EXERCISE GOAL ::
From the records below, transcribe only the lines running from the one with "structure guidelines." through the one with "7. **Push to". Keep both of those end lines.

··· GIVEN INFORMATION ···

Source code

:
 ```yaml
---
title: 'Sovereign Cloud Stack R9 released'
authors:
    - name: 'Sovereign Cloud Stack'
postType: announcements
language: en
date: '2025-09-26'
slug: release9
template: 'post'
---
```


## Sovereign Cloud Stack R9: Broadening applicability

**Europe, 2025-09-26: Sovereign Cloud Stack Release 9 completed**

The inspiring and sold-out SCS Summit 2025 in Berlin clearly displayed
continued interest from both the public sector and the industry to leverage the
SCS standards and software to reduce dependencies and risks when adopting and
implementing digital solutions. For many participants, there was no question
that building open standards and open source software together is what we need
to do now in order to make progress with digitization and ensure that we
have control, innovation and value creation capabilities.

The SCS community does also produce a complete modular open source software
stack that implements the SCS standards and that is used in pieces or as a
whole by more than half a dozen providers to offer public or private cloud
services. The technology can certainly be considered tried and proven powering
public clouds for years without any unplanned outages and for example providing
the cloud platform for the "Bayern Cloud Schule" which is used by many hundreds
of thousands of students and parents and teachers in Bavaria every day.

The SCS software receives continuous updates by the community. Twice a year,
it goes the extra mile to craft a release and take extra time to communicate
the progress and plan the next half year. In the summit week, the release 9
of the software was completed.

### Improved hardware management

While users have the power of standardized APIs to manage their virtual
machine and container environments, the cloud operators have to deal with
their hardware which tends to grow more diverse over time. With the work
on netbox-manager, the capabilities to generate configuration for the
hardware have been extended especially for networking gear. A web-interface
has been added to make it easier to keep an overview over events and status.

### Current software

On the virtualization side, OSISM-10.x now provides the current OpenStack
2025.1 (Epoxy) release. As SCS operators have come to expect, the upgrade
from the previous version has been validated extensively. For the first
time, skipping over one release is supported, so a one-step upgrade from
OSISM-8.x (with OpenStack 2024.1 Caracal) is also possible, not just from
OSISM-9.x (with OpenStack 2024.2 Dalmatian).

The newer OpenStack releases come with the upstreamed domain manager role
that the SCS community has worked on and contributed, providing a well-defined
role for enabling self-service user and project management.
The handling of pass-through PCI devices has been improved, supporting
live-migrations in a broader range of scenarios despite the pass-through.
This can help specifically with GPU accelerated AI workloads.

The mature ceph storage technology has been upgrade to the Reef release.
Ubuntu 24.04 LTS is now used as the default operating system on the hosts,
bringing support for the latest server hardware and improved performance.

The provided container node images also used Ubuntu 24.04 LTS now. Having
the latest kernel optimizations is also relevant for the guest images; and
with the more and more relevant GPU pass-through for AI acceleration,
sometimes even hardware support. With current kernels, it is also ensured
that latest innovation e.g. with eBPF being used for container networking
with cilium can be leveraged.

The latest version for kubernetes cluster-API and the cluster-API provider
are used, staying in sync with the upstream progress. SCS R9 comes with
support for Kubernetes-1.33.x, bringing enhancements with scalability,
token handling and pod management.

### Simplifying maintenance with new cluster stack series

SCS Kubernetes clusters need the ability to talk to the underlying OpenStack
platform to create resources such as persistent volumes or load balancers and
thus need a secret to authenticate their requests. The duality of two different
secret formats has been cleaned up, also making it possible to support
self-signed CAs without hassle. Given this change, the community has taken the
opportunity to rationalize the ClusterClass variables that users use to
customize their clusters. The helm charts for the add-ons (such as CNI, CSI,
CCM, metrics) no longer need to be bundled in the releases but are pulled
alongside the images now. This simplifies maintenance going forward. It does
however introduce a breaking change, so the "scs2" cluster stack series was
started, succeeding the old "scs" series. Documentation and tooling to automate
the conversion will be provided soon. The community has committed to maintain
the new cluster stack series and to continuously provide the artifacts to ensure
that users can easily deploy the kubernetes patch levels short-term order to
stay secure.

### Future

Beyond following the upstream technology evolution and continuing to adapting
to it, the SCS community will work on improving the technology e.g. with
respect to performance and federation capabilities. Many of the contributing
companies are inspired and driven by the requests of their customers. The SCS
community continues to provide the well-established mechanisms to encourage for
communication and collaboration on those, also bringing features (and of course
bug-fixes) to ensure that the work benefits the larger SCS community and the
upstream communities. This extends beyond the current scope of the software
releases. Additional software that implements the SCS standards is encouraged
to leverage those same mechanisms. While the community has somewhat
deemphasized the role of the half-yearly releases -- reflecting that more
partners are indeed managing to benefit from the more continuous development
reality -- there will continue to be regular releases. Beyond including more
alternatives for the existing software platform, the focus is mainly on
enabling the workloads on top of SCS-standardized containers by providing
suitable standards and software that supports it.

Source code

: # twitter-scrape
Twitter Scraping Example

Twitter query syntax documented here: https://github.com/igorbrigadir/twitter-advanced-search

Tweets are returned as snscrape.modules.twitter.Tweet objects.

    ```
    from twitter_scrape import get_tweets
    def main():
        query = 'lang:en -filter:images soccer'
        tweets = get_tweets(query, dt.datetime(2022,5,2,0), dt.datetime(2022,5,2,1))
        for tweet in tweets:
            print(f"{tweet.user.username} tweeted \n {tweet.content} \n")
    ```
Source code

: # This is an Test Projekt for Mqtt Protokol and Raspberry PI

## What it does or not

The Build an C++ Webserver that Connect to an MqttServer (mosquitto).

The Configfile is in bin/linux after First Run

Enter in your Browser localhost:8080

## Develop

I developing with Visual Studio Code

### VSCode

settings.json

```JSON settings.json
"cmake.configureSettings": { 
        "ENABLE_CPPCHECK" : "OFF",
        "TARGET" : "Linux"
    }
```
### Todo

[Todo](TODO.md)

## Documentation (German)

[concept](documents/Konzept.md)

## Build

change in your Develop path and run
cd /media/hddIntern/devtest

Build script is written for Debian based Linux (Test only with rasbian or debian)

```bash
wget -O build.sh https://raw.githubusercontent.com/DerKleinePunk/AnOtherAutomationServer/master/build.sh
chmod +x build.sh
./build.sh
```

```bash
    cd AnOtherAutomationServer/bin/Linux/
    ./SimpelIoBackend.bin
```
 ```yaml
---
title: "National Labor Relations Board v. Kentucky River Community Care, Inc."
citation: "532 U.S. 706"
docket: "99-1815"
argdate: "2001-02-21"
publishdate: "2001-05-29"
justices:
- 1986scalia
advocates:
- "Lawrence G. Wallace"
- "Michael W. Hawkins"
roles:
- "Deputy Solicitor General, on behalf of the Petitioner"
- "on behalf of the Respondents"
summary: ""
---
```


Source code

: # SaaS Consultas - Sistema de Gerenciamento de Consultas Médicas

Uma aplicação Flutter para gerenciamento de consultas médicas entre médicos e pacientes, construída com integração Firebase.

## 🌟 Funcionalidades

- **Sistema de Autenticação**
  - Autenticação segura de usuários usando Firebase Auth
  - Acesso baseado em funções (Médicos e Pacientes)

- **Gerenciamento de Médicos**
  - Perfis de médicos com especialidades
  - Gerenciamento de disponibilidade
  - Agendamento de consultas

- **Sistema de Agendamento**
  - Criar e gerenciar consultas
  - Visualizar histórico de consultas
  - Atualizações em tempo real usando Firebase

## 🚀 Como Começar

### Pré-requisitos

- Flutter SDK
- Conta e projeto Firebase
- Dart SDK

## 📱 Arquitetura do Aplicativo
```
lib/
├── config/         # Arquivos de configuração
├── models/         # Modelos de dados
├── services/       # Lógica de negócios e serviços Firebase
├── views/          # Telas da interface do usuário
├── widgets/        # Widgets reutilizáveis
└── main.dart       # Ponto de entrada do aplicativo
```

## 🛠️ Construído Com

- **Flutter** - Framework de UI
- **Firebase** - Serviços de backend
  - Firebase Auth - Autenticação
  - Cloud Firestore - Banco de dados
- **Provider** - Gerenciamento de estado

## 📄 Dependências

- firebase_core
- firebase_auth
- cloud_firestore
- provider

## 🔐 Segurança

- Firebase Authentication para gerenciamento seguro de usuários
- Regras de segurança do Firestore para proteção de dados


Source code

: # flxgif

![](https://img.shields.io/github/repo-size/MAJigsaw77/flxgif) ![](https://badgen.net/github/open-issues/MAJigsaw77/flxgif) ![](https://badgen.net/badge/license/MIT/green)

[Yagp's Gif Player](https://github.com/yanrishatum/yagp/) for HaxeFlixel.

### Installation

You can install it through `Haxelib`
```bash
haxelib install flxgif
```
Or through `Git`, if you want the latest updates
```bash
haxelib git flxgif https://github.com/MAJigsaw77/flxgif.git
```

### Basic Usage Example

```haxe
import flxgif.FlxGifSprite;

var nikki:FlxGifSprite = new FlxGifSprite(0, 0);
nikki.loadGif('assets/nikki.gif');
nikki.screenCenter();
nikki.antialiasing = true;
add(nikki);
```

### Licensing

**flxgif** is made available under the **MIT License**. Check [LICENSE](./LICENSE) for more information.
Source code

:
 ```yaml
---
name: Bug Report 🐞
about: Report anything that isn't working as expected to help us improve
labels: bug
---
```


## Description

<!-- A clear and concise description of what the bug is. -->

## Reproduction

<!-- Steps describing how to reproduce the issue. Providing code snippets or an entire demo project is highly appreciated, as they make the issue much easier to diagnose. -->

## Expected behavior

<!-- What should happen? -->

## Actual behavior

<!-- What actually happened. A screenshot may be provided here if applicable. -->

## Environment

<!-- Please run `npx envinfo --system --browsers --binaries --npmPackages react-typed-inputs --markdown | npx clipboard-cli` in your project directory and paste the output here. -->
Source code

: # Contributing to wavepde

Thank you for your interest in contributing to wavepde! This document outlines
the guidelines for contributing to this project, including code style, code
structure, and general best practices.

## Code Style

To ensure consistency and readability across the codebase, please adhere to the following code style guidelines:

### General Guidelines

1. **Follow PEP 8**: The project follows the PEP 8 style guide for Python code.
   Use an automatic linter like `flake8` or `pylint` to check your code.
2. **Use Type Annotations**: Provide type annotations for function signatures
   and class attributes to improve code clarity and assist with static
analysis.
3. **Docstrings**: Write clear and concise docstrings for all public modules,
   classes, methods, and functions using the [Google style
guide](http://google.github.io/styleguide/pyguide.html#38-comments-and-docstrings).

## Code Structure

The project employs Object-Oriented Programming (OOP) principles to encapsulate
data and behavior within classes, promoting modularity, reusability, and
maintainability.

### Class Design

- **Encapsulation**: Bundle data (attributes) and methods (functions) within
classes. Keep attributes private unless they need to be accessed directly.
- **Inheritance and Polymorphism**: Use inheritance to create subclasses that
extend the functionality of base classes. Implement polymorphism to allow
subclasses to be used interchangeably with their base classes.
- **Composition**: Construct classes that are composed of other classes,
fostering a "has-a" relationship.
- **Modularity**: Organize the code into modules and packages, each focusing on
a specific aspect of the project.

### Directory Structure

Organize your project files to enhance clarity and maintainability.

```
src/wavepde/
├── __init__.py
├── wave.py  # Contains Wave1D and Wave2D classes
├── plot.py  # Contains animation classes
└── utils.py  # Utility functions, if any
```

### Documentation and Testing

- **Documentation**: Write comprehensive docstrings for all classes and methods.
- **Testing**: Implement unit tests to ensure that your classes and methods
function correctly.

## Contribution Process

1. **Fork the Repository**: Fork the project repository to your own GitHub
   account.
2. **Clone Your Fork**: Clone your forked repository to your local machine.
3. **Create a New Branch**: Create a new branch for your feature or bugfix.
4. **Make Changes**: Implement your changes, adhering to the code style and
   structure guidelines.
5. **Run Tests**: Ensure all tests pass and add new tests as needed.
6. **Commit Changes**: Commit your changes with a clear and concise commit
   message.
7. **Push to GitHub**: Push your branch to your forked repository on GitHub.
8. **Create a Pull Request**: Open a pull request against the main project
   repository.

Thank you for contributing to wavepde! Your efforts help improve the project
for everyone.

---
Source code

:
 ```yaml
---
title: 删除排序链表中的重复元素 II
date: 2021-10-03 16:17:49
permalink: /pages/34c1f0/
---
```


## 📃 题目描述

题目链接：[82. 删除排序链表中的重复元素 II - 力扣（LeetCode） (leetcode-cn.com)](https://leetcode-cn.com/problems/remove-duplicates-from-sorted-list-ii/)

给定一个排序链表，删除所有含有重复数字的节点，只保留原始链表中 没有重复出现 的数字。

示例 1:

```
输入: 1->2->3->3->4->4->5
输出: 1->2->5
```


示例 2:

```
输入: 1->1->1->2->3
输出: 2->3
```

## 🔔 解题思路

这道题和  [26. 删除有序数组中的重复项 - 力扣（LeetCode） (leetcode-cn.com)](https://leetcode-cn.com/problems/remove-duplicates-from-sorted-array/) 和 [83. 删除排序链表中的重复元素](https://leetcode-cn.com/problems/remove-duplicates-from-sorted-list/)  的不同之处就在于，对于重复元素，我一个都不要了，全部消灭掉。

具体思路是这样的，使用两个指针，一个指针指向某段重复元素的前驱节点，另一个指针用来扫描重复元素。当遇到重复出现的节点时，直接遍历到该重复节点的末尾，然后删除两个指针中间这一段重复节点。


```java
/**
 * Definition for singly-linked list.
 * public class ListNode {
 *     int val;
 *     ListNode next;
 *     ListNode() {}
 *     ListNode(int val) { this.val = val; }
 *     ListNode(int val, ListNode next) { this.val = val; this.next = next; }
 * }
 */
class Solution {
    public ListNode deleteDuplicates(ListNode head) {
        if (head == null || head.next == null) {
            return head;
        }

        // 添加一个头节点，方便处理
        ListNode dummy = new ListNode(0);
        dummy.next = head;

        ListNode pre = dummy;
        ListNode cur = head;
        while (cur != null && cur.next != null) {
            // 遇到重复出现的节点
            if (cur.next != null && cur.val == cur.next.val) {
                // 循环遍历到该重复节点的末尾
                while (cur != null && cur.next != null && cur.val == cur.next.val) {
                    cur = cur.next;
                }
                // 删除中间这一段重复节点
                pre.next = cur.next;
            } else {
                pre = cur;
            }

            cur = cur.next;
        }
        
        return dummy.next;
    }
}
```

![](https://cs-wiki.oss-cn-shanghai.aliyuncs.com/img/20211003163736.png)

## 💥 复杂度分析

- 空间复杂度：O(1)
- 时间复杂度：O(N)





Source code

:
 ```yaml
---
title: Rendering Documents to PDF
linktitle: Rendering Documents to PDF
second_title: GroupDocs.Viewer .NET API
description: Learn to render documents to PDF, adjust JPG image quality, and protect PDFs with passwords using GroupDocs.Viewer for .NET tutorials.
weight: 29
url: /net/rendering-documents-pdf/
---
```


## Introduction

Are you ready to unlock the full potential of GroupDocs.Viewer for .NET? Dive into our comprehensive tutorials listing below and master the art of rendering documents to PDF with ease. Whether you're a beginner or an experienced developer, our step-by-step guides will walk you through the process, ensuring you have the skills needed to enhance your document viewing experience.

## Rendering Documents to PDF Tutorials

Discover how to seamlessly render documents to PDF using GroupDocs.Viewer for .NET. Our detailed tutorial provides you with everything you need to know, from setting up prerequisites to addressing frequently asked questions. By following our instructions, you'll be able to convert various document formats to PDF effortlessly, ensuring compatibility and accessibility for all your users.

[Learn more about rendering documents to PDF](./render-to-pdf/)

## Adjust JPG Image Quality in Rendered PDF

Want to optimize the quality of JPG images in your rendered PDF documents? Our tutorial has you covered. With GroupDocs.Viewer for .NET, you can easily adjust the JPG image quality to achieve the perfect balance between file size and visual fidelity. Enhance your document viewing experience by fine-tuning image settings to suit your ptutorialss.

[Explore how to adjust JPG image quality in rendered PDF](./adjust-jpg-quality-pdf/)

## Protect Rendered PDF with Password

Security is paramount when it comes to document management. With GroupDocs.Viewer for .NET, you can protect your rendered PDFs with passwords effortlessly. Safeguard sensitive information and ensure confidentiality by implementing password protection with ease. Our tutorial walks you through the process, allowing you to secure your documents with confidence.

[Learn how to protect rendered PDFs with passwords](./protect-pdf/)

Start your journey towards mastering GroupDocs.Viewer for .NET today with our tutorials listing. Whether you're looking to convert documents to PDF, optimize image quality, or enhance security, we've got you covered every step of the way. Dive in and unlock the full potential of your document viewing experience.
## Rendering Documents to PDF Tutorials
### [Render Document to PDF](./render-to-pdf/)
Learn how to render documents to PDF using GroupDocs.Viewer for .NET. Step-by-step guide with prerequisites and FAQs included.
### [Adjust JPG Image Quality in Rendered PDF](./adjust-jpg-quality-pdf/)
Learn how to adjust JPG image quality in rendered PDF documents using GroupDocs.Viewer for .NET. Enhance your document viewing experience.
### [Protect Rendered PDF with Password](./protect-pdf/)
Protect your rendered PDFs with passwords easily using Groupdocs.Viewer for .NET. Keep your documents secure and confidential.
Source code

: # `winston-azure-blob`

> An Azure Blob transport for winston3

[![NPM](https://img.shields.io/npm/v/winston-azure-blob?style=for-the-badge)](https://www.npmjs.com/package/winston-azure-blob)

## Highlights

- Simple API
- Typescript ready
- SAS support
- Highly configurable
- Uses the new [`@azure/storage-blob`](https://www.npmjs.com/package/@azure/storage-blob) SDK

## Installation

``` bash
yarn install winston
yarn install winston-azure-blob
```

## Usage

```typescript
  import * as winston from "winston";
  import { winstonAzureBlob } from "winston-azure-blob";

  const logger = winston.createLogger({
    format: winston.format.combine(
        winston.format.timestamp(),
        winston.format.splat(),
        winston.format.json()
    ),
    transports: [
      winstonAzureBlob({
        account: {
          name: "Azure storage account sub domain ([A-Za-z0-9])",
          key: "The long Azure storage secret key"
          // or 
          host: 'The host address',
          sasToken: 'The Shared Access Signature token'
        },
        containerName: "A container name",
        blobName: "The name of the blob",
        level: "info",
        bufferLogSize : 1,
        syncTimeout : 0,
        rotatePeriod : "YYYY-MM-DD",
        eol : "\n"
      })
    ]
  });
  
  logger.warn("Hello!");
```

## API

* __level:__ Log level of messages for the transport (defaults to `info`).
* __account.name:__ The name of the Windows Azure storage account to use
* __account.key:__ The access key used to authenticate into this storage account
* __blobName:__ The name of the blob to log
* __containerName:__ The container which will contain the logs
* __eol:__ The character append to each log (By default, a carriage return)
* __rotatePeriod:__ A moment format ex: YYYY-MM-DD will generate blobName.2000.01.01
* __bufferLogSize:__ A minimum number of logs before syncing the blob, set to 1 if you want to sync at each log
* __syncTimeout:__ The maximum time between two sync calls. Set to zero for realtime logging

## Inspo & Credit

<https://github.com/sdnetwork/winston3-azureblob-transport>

···

RESULT OF THE EXERCISE ::
   structure guidelines.
5. **Run Tests**: Ensure all tests pass and add new tests as needed.
6. **Commit Changes**: Commit your changes with a clear and concise commit
   message.
7. **Push to GitHub**: Push your branch to your forked repository on GitHub.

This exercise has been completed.